Embedding $\beta X$ in $\mathbb{N}^{\kappa}$ for some cardinal $\kappa$.

Question

I found an interesting exercise but I don't know how to solve it.

Given a topological space $X$, suposse that there exist $\lambda$ a cardinal such that $X$ is homeomorphic to a closed subset of $\mathbb{N}^{\lambda}$ ($X$ can be viewed, in fact, as a closed subset of $\mathbb{N}^{\lambda}$). Is there $\kappa$ a cardinal such that $\beta X$ is homeomorphic to a subspace of $\mathbb{N}^{\kappa}$? Here, the subspace is not necesarilly closed nor open. It's only a subspace of $\mathbb{N}^{\kappa}$.
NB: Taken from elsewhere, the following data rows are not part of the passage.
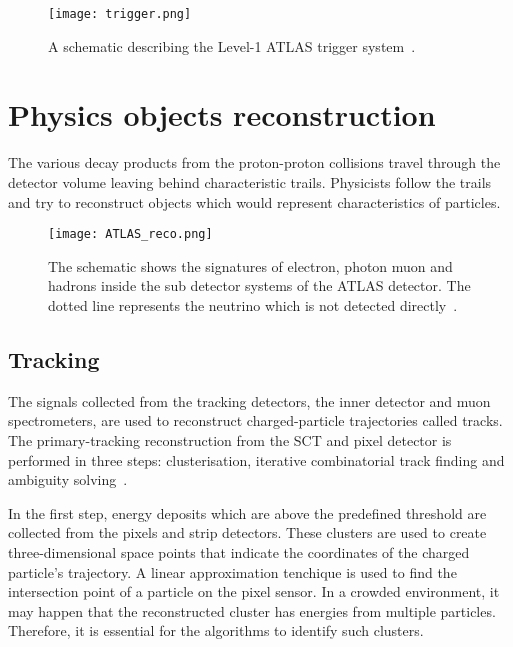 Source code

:\begin{figure}[htbp]
    \centering
    \texttt{[image: trigger.png]}
    \caption[Sketch of the ATLAS calorimeters]{A schematic describing the Level-1 ATLAS trigger system~\cite{Simioni:2305791}.}%
    \label{fig:trigger}
\end{figure}

\section{Physics objects reconstruction}
\label{sec:ATLASrecon}
The various decay products from the proton-proton collisions travel through the detector volume leaving
behind characteristic trails. Physicists follow the trails and try to reconstruct objects which would 
represent characteristics of particles.

\begin{figure}[htbp]
    \centering
    \texttt{[image: ATLAS\_reco.png]}
    \caption[Sketch of the ATLAS calorimeters]{The schematic shows the signatures of electron, photon
    muon and hadrons inside the sub detector systems of the ATLAS detector. The dotted line represents
    the neutrino which is not detected directly~\cite{Mehlhase:2770815}.}%
    \label{fig:ATLASreco}
\end{figure}

\subsection{Tracking}
The signals collected from the tracking detectors, the inner detector and muon spectrometers, are used to reconstruct charged-particle trajectories called tracks. The primary-tracking
reconstruction from the SCT and pixel detector is performed in three steps: clusterisation, iterative combinatorial track finding and ambiguity solving~\cite{PERF-2015-07}. 

In the first step, energy deposits which are above the predefined threshold are collected from the pixels and strip detectors. These clusters are used to create
three-dimensional space points that indicate the coordinates of the charged particle's trajectory. A linear approximation tenchique is used to find the intersection
point of a particle on the pixel sensor. In a crowded environment, it may happen that the reconstructed cluster has energies from multiple particles. Therefore,
it is essential for the algorithms to identify such clusters.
I really don't know how to solve it. Is it true? My first attempt was take $X\subseteq\mathbb{N}^{\lambda}$ with $X$ closed in $\mathbb{N}^{\lambda}$. By the Tychonoffness of $\mathbb{N}^{\lambda}$ then such space can be viewed as a subspace of $[0,1]^{\alpha}$ for some cardinal $\alpha$, i.e., $\mathbb{N}^{\lambda}\subseteq [0,1]^{\alpha}$. Then $X\subseteq \mathbb{N}^{\lambda}\subseteq [0,1]^{\alpha}$. If we take the closure respect to $Z=[0,1]^{\alpha}$, i.e., $$\text{cl}_{Z}(X)\subseteq\text{cl}_{Z}(\mathbb{N}^{\lambda})\subseteq [0,1]^{\alpha}$$ Can be $\text{cl}_{Z}(X)=\beta X$? From here I don't know how to go because $\text{cl}_{Z}(\mathbb{N}^{\lambda})$, in general, is not of the form $\mathbb{N}^{\kappa}$. Any hint? Thanks for your help.

Answer 1

Recall that a space is called $\mathbb{N}$-compact, if it can be embedded as a closed subset of $\mathbb{N}^{\lambda}$ for some cardinal $\lambda$. Note that a compact subset of $\mathbb{N}^{\lambda}$ is closed in $\mathbb{N}^{\lambda}$, hence $\mathbb{N}$-compact.
With this notation the question is, when $\beta X$ is $\mathbb{N}$-compact. In fact, Tyrone already almost pointed out the answer, namely:

Let X be completely regular. Then $\beta X$ is $\mathbb{N}$-compact, iff $X$ is strongly $0$-dimensional.

Proof: "$\Rightarrow$": Obviously, $\beta X$ is $0$-dimensional. Hence, $X$ is strongly $0$-dimensional.
"$\Leftarrow$": Since $X$ is strongly $0$-dimensional, $\beta X$ is strongly $0$-dimensional. Since it is compact, in particular, realcompact, it is $\mathbb{N}$-compact. (This is a well-known result proven in 1967 by H. Herrlich. I couldn't find an online version of the proof, but it is cited, for instance, here, and also mentioned in the paper of Mysior mentioned by Tyrone.)

The example given in Mysior is $\mathbb{N}$-compact, but not strongly $0$-dimensional, hence $\beta X$ is not $\mathbb{N}$-compact, thus answering the assumption in the negative.